English Literature: What is Racism or Realism. Discuss Langston Hughes as an Anti Racialist

Saturday 12 March 2016

What is Racism or Realism. Discuss Langston Hughes as an Anti Racialist

 Langston Hughes as an Anti Racialist


Racism or racialism is any action, practice or belief that reflects the racial worldview the ideology that humans are divided into separate and exclusive biological entities called ‘races’ that there is a causal link between inherited physical traits and traits of personality intellect morality and other cultural behavioral features and that some races are innately superior to others. Racism was at the heart of north American slavery and the overseas colonization and empire building activities of some western Europeans especially in the 18th century.
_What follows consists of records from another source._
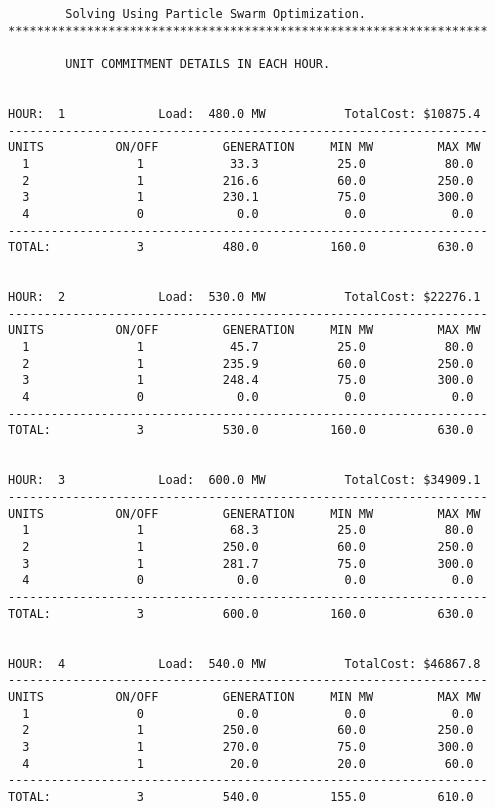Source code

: \begin{verbatim}
		Solving Using Particle Swarm Optimization.
*******************************************************************

		UNIT COMMITMENT DETAILS IN EACH HOUR.


HOUR:  1             Load:  480.0 MW           TotalCost: $10875.4
-------------------------------------------------------------------
UNITS          ON/OFF         GENERATION     MIN MW         MAX MW
  1               1            33.3           25.0           80.0
  2               1           216.6           60.0          250.0
  3               1           230.1           75.0          300.0
  4               0             0.0            0.0            0.0
-------------------------------------------------------------------
TOTAL:            3           480.0          160.0          630.0


HOUR:  2             Load:  530.0 MW           TotalCost: $22276.1
-------------------------------------------------------------------
UNITS          ON/OFF         GENERATION     MIN MW         MAX MW
  1               1            45.7           25.0           80.0
  2               1           235.9           60.0          250.0
  3               1           248.4           75.0          300.0
  4               0             0.0            0.0            0.0
-------------------------------------------------------------------
TOTAL:            3           530.0          160.0          630.0


HOUR:  3             Load:  600.0 MW           TotalCost: $34909.1
-------------------------------------------------------------------
UNITS          ON/OFF         GENERATION     MIN MW         MAX MW
  1               1            68.3           25.0           80.0
  2               1           250.0           60.0          250.0
  3               1           281.7           75.0          300.0
  4               0             0.0            0.0            0.0
-------------------------------------------------------------------
TOTAL:            3           600.0          160.0          630.0


HOUR:  4             Load:  540.0 MW           TotalCost: $46867.8
-------------------------------------------------------------------
UNITS          ON/OFF         GENERATION     MIN MW         MAX MW
  1               0             0.0            0.0            0.0
  2               1           250.0           60.0          250.0
  3               1           270.0           75.0          300.0
  4               1            20.0           20.0           60.0
-------------------------------------------------------------------
TOTAL:            3           540.0          155.0          610.0



\end{verbatim}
What is Racism or Realism. Discuss Langston Hughes as an Anti Racialist

There had been many persons in history who objected to this racist ideal. They are called anti-racialists. Langston Hughes was one of them and many of his poems bear evidence of his anti-racialist attitude.
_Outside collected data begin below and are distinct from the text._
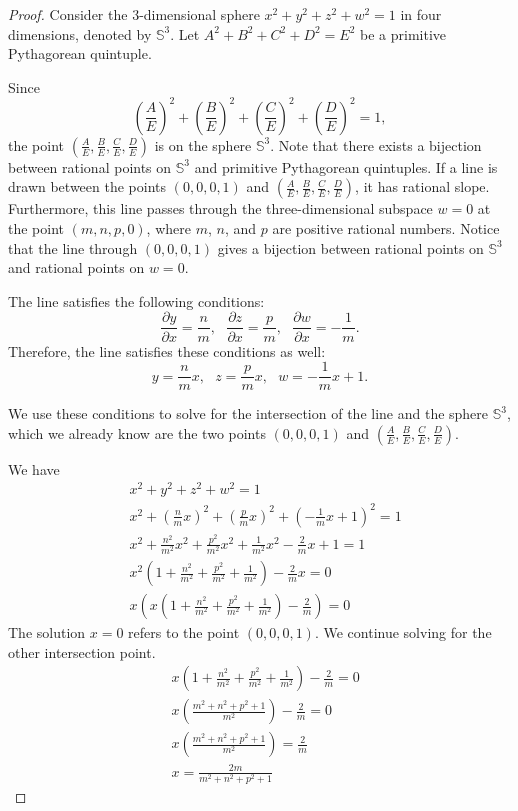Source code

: \documentclass[12pt,table]{article}
\theoremstyle{definition}
\theoremstyle{remark}
\newcommand{\Sss}{\mathbb S}
\numberwithin{equation}{section}
\begin{document}
\begin{proof}
Consider the $3$-dimensional
sphere $x^2 + y^2 + z^2 +w^2 =1$
in four dimensions,
denoted by $\Sss^3$.
Let $A^2 +B^2 +C^2 + D^2 = E^2$ be a primitive Pythagorean quintuple.


Since 
$$
     \left(\frac{A}{E}\right)^2 +\left(\frac{B}{E}\right)^2+
     \left(\frac{C}{E}\right)^2+\left(\frac{D}{E}\right)^2 = 1,
$$
the point $(\frac{A}{E},\frac{B}{E},\frac{C}{E},\frac{D}{E})$ 
is on the sphere $\Sss^3$. 
Note that there exists a bijection between rational 
points on $\Sss^3$ and primitive Pythagorean quintuples.
If a line is drawn between the points $(0,0,0,1)$ and
$(\frac{A}{E},\frac{B}{E},\frac{C}{E},\frac{D}{E})$,
it has rational slope.
Furthermore, 
this line passes through the three-dimensional 
subspace $w=0$ at the point $(m,n,p,0)$,
where 
$m$, $n$, and $p$ are positive rational numbers. 
Notice that the line through $(0,0,0,1)$ gives a
bijection between rational
points on $\Sss^3$ and rational points on $w=0$.


The line satisfies the following conditions:
$$
     \frac{\partial y}{\partial x} =\frac{n}{m} ,\:\:\: 
     \frac{\partial z}{\partial x}=\frac{p}{m}, \:\:\:
     \frac{\partial w}{\partial x}=-\frac{1}{m}.
$$
Therefore, the line satisfies these conditions as well:
$$
      y=\frac{n}{m}x , \:\:\: z=\frac{p}{m}x, \:\:\:w=-\frac{1}{m}x+1.
$$

We use these conditions to solve for the intersection
 of the line and the sphere $\Sss^3$, which 
we already know are the two points $(0,0,0,1)$ and 
 $(\frac{A}{E},\frac{B}{E},\frac{C}{E},\frac{D}{E})$.


We have
\begin{align*}
     & x^2 + y^2 + z^2 +w^2 =1
\\
     & x^2 + \left(\frac{n}{m}x\right)^2 + 
        \left(\frac{p}{m}x\right)^2 
        +\left(-\frac{1}{m}x+1\right)^2 = 1
\\
     & x^2 + \frac{n^2}{m^2}x^2 + \frac{p^2}{m^2}x^2
        +\frac{1}{m^2}x^2-\frac{2}{m}x+1=1
\\
     & x^2\left(1 + \frac{n^2}{m^2} + \frac{p^2}{m^2} 
       +\frac{1}{m^2}\right)-\frac{2}{m}x = 0
\\
     & x\left(x\left(1 + \frac{n^2}{m^2} + \frac{p^2}{m^2} 
        +\frac{1}{m^2}\right)-\frac{2}{m}\right) = 0
\end{align*}
The solution $x=0$ refers to the point $(0,0,0,1)$.
We continue solving for the other intersection point.
\begin{align*}
     & x\left(1 + \frac{n^2}{m^2} + \frac{p^2}{m^2} 
      +\frac{1}{m^2}\right)-\frac{2}{m}=0     
\\
     & x\left(\frac{m^2 + n^2 + p^2 +1}{m^2}\right)-\frac{2}{m}=0     
\\
     & x\left(\frac{m^2 + n^2 + p^2 +1}{m^2}\right)=\frac{2}{m}     
\\
     & x = \frac{2m}{m^2 + n^2 + p^2 +1}     
\end{align*}




\end{proof}
\end{document}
‘The Negro Speaks of Rivers’ is apparently concerned with proving the ancientness of the Negro race but at a deeper level it is a protest against slavery of the black community in a time of great racial intolerance, injustice and inequality in America. Hughes inspired and united the black community when their voice was not accepted by the predominantly white society. As a result he became the unofficial poet laureate of the Harlem Renaissance that voiced the protest of the black Americans against the discrimination made by the whites against the Negroes.
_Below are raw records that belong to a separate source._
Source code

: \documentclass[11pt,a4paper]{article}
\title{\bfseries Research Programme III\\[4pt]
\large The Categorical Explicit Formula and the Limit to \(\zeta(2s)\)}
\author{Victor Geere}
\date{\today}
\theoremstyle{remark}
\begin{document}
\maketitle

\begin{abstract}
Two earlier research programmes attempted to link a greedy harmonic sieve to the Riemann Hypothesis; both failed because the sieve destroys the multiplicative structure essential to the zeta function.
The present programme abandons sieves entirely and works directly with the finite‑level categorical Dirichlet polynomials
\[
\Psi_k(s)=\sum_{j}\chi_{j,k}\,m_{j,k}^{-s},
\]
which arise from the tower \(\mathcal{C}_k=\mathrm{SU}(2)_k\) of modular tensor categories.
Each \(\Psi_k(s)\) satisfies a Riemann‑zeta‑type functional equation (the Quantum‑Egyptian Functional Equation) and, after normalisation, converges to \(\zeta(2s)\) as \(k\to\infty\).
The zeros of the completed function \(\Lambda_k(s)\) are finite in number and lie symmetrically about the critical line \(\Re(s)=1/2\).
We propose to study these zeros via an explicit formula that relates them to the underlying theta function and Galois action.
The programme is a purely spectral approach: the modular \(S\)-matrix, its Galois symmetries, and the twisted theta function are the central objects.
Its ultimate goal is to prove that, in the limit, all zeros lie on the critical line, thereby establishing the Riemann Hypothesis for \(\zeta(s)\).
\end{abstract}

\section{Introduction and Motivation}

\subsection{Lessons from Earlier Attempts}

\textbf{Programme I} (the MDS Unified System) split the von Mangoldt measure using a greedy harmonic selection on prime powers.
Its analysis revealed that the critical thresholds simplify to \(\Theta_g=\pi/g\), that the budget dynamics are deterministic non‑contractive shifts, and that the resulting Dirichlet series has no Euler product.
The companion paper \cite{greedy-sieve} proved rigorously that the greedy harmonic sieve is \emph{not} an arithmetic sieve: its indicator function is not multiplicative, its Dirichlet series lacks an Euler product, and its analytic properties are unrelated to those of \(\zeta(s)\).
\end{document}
The poem ‘I, too Sing America’ is about someone who is claiming his American identity and social and civil rights. He is a black American who expresses his condition as a slave at a white man’s house and hopes that sometime in the future he will be able to sit at the same table with the white guests at his master’s house. this poem was published when civil right movement aimed at ending the racial segregation  and discrimination between the Negroes and the white Americans and winning constitutional rights for voting for the black people. This poem ‘I, Too Sing America’ embodies the poet’s anti-racialist attitude in a highly poetic form.

The ‘Harlem’ poem reminds the readers of the Harlem Renaissance otherwise known as New Negro Movement which took place in the 1920s for the realization of the black Americans equal rights with the whites. It also anticipates the famous speech named ‘I have a dream’ by Martin Luther King, jr. a decade later.

Thus in the above poems we find many traces of Hughes anti-recitalist attitude. In many other poems of Hughes such traces are also discernible.